Every line of the material is to be duplicated precisely.

··· Given information ···

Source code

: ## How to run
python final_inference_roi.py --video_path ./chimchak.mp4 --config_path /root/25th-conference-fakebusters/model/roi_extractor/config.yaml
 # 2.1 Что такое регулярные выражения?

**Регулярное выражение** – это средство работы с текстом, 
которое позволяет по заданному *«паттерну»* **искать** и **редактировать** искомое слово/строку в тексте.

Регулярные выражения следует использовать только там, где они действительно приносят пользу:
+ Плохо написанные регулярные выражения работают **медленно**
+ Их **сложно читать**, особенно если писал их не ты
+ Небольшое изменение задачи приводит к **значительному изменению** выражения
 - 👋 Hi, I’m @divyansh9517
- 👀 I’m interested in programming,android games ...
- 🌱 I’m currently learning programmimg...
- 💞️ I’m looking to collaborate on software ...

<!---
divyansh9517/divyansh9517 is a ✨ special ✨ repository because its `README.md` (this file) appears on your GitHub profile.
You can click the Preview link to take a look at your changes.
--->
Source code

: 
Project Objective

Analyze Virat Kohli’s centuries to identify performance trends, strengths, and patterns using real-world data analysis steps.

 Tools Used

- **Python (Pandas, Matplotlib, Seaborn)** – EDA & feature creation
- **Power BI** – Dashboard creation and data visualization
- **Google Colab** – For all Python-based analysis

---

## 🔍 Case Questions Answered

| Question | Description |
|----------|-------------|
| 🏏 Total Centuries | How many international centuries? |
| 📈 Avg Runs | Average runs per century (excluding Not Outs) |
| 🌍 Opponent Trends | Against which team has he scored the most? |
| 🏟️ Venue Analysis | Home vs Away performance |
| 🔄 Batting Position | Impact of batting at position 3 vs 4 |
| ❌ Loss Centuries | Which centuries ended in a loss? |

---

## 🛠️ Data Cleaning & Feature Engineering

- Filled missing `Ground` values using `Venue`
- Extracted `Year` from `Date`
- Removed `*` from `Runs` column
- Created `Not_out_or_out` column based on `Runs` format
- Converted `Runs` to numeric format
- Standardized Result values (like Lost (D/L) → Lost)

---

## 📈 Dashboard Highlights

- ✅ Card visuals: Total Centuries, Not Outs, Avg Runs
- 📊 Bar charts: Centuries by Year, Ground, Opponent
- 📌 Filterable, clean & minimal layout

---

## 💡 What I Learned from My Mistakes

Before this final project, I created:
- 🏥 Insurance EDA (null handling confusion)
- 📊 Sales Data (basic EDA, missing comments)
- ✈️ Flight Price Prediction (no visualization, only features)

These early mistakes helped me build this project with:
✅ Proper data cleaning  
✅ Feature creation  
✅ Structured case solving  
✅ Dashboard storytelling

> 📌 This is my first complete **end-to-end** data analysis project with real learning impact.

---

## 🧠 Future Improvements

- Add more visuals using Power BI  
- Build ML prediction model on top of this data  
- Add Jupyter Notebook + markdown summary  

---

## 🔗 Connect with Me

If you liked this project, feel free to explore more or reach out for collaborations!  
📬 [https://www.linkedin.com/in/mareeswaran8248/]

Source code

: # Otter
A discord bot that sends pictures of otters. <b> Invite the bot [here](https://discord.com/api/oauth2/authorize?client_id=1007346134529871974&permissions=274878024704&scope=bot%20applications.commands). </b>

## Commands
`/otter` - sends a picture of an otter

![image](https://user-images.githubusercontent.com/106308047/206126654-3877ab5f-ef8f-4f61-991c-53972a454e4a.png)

···

Answer area —
Source code

: ## How to run
python final_inference_roi.py --video_path ./chimchak.mp4 --config_path /root/25th-conference-fakebusters/model/roi_extractor/config.yaml
 # 2.1 Что такое регулярные выражения?

**Регулярное выражение** – это средство работы с текстом, 
которое позволяет по заданному *«паттерну»* **искать** и **редактировать** искомое слово/строку в тексте.

Регулярные выражения следует использовать только там, где они действительно приносят пользу:
+ Плохо написанные регулярные выражения работают **медленно**
+ Их **сложно читать**, особенно если писал их не ты
+ Небольшое изменение задачи приводит к **значительному изменению** выражения
 - 👋 Hi, I’m @divyansh9517
- 👀 I’m interested in programming,android games ...
- 🌱 I’m currently learning programmimg...
- 💞️ I’m looking to collaborate on software ...

<!---
divyansh9517/divyansh9517 is a ✨ special ✨ repository because its `README.md` (this file) appears on your GitHub profile.
You can click the Preview link to take a look at your changes.
--->
Source code

: 
Project Objective

Analyze Virat Kohli’s centuries to identify performance trends, strengths, and patterns using real-world data analysis steps.

 Tools Used

- **Python (Pandas, Matplotlib, Seaborn)** – EDA & feature creation
- **Power BI** – Dashboard creation and data visualization
- **Google Colab** – For all Python-based analysis

---

## 🔍 Case Questions Answered

| Question | Description |
|----------|-------------|
| 🏏 Total Centuries | How many international centuries? |
| 📈 Avg Runs | Average runs per century (excluding Not Outs) |
| 🌍 Opponent Trends | Against which team has he scored the most? |
| 🏟️ Venue Analysis | Home vs Away performance |
| 🔄 Batting Position | Impact of batting at position 3 vs 4 |
| ❌ Loss Centuries | Which centuries ended in a loss? |

---

## 🛠️ Data Cleaning & Feature Engineering

- Filled missing `Ground` values using `Venue`
- Extracted `Year` from `Date`
- Removed `*` from `Runs` column
- Created `Not_out_or_out` column based on `Runs` format
- Converted `Runs` to numeric format
- Standardized Result values (like Lost (D/L) → Lost)

---

## 📈 Dashboard Highlights

- ✅ Card visuals: Total Centuries, Not Outs, Avg Runs
- 📊 Bar charts: Centuries by Year, Ground, Opponent
- 📌 Filterable, clean & minimal layout

---

## 💡 What I Learned from My Mistakes

Before this final project, I created:
- 🏥 Insurance EDA (null handling confusion)
- 📊 Sales Data (basic EDA, missing comments)
- ✈️ Flight Price Prediction (no visualization, only features)

These early mistakes helped me build this project with:
✅ Proper data cleaning  
✅ Feature creation  
✅ Structured case solving  
✅ Dashboard storytelling

> 📌 This is my first complete **end-to-end** data analysis project with real learning impact.

---

## 🧠 Future Improvements

- Add more visuals using Power BI  
- Build ML prediction model on top of this data  
- Add Jupyter Notebook + markdown summary  

---

## 🔗 Connect with Me

If you liked this project, feel free to explore more or reach out for collaborations!  
📬 [https://www.linkedin.com/in/mareeswaran8248/]

Source code

: # Otter
A discord bot that sends pictures of otters. <b> Invite the bot [here](https://discord.com/api/oauth2/authorize?client_id=1007346134529871974&permissions=274878024704&scope=bot%20applications.commands). </b>

## Commands
`/otter` - sends a picture of an otter

![image](https://user-images.githubusercontent.com/106308047/206126654-3877ab5f-ef8f-4f61-991c-53972a454e4a.png)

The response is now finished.